Top of DATA RECORDS

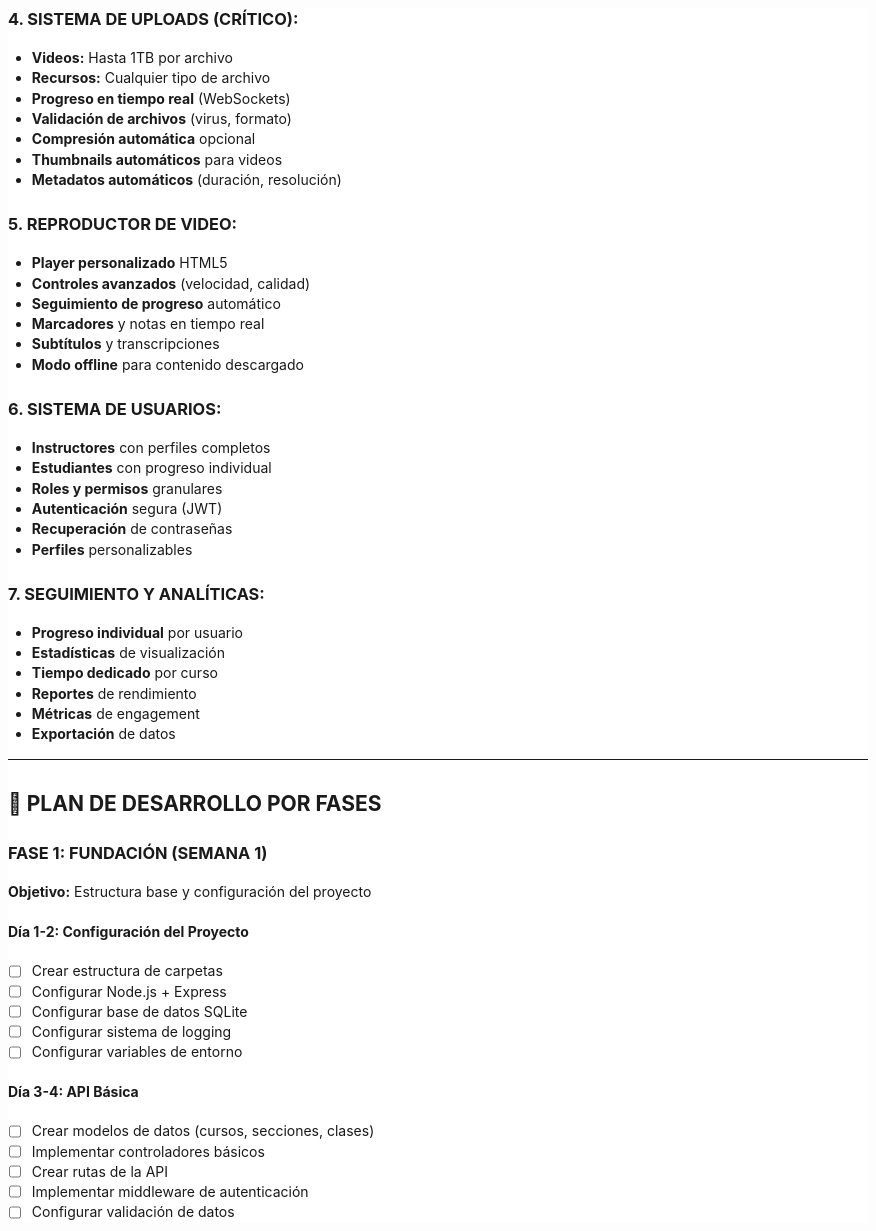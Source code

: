 ### **4. SISTEMA DE UPLOADS (CRÍTICO):**
- **Videos:** Hasta 1TB por archivo
- **Recursos:** Cualquier tipo de archivo
- **Progreso en tiempo real** (WebSockets)
- **Validación de archivos** (virus, formato)
- **Compresión automática** opcional
- **Thumbnails automáticos** para videos
- **Metadatos automáticos** (duración, resolución)

### **5. REPRODUCTOR DE VIDEO:**
- **Player personalizado** HTML5
- **Controles avanzados** (velocidad, calidad)
- **Seguimiento de progreso** automático
- **Marcadores** y notas en tiempo real
- **Subtítulos** y transcripciones
- **Modo offline** para contenido descargado

### **6. SISTEMA DE USUARIOS:**
- **Instructores** con perfiles completos
- **Estudiantes** con progreso individual
- **Roles y permisos** granulares
- **Autenticación** segura (JWT)
- **Recuperación** de contraseñas
- **Perfiles** personalizables

### **7. SEGUIMIENTO Y ANALÍTICAS:**
- **Progreso individual** por usuario
- **Estadísticas** de visualización
- **Tiempo dedicado** por curso
- **Reportes** de rendimiento
- **Métricas** de engagement
- **Exportación** de datos

---

## 🚀 **PLAN DE DESARROLLO POR FASES**

### **FASE 1: FUNDACIÓN (SEMANA 1)**
**Objetivo:** Estructura base y configuración del proyecto

#### **Día 1-2: Configuración del Proyecto**
- [ ] Crear estructura de carpetas
- [ ] Configurar Node.js + Express
- [ ] Configurar base de datos SQLite
- [ ] Configurar sistema de logging
- [ ] Configurar variables de entorno

#### **Día 3-4: API Básica**
- [ ] Crear modelos de datos (cursos, secciones, clases)
- [ ] Implementar controladores básicos
- [ ] Crear rutas de la API
- [ ] Implementar middleware de autenticación
- [ ] Configurar validación de datos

Bottom of DATA RECORDS

WORK ITEM
In the listing above, find the line containing "- **Roles y permisos** granulares"; that line and every line after it, through the last, are to be retyped exactly.

ANSWER TO THIS PROBLEM
- **Roles y permisos** granulares
- **Autenticación** segura (JWT)
- **Recuperación** de contraseñas
- **Perfiles** personalizables

### **7. SEGUIMIENTO Y ANALÍTICAS:**
- **Progreso individual** por usuario
- **Estadísticas** de visualización
- **Tiempo dedicado** por curso
- **Reportes** de rendimiento
- **Métricas** de engagement
- **Exportación** de datos

---

## 🚀 **PLAN DE DESARROLLO POR FASES**

### **FASE 1: FUNDACIÓN (SEMANA 1)**
**Objetivo:** Estructura base y configuración del proyecto

#### **Día 1-2: Configuración del Proyecto**
- [ ] Crear estructura de carpetas
- [ ] Configurar Node.js + Express
- [ ] Configurar base de datos SQLite
- [ ] Configurar sistema de logging
- [ ] Configurar variables de entorno

#### **Día 3-4: API Básica**
- [ ] Crear modelos de datos (cursos, secciones, clases)
- [ ] Implementar controladores básicos
- [ ] Crear rutas de la API
- [ ] Implementar middleware de autenticación
- [ ] Configurar validación de datos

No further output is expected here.